To snag young minds, RBC has launched some uncommon advertising, such as a series of fake movie trailers on YouTube that depict the drama of home buying. One is for a horror movie, one a romantic comedy, and so on. On a more informative level, the bank also holds Twitter chat sessions on various financial topics, which are like drop-in seminars at a bank branch (which RBC also still does), but for those who would rather participate in Q&As online.

"We're using new techniques to engage them and start the conversation. But when you get into the meat of the conversation, it's not dramatically different than previous generations," Mr. Depencier said.

Like past generations, millennials are conservative with their money, though they can be seen taking selfies at fancy restaurants and on expensive vacations. According to Toronto-Dominion Bank, 41 per cent of millennials surveyed said they were prompted by parents or relatives to start investing.

Where did they learn about it? About a quarter cited their families, and another quarter indicated a financial adviser. (Eighteen per cent said they had figured it out on their own.)

In other words, millennials still value face-to-face advice from people close to them. "So while we are leaps ahead in terms of our access to information, it doesn't mean that the trusted source of that information is necessarily different," said Linda MacKay, senior vice-president of retail savings and investment at TD.

Access to so much information makes building trust the key.

"In general, they don't trust the people in our industry," Brent Vandermeer, portfolio manager and executive director in the private equity group of HollisWealth, noted in an e-mail. "They see us as salespeople and therefore they don't need us. The key to working with them is to show how we can help educate them on these topics."

Transparency helps gain that trust, which is why low-cost exchange traded funds (ETFs) are a popular instrument to introduce to young investors, Mr. Vandermeer said.

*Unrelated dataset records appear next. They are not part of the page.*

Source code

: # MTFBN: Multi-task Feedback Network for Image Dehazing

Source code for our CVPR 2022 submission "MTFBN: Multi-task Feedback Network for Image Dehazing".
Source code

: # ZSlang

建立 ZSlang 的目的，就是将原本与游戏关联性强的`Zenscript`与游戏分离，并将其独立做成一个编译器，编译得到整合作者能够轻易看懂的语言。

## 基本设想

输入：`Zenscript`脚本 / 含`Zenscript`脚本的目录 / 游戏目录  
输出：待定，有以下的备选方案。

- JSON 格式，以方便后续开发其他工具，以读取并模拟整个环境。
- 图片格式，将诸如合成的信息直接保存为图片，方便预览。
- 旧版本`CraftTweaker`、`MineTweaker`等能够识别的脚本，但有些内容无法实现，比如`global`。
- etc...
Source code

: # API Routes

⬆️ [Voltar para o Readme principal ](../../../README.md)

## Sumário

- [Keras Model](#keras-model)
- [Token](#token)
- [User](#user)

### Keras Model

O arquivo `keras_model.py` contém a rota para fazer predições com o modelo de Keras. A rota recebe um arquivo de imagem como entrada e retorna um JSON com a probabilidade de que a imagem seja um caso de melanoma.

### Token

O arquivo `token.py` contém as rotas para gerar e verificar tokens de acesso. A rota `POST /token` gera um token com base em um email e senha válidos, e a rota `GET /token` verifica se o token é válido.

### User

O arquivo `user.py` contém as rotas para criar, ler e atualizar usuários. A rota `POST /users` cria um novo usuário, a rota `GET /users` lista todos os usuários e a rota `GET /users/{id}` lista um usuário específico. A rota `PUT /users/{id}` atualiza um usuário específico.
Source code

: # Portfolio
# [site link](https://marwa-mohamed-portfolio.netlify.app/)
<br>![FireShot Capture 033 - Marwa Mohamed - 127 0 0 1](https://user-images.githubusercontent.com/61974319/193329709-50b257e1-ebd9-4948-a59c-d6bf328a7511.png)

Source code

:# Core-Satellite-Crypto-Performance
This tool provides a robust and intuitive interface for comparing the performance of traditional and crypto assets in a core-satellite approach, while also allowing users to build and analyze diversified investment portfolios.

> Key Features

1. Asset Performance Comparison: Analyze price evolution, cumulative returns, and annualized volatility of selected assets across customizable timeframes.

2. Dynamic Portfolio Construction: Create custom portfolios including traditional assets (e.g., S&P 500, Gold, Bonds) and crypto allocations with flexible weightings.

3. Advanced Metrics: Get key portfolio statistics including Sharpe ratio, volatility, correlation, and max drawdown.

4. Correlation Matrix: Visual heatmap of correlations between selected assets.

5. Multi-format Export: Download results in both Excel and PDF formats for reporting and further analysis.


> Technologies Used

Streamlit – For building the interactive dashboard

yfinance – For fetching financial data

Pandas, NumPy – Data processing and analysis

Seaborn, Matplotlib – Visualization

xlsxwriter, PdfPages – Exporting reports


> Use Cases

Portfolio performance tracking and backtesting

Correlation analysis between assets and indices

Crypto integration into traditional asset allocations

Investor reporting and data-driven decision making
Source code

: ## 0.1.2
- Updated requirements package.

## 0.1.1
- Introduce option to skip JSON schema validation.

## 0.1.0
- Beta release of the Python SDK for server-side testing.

Advisers should also address goals very specifically rather than give the usual lecture on the basics of savings and investing.

That's Shannon Lee Simmons's tactic. Her advice goes much deeper into her clients' daily lives. An independent financial planner, she's a millennial herself, aged 30, with her own firm hiply dubbed The New School of Finance on Toronto's young-skewed downtown strip of Queen Street West.

Too often, advisers will give information on RRSPs and RESPs, on paying down the mortgage and setting some cash aside for emergencies – all of which is great, Ms. Simmons said. But who can afford to do all that?

So many millennials find themselves with competing goals – whether to buy or rent, to start a business or continue in their current job (if they have a job), whether to start a family or devote all their energy to work, and on and on.

"A lot of what I do is a reality check," Ms. Simmons said. Clients will come in and "say something like, 'I want to buy a house, get married, have a baby, start a business, do all those things.'"

But in most cases, Ms. Simmons said, these are goals that clients feel they should be doing, rather than what they can achieve now. "So it's working through what the goal actually means, and putting a dollar figure around it, and then working backwards on a very strategic plan."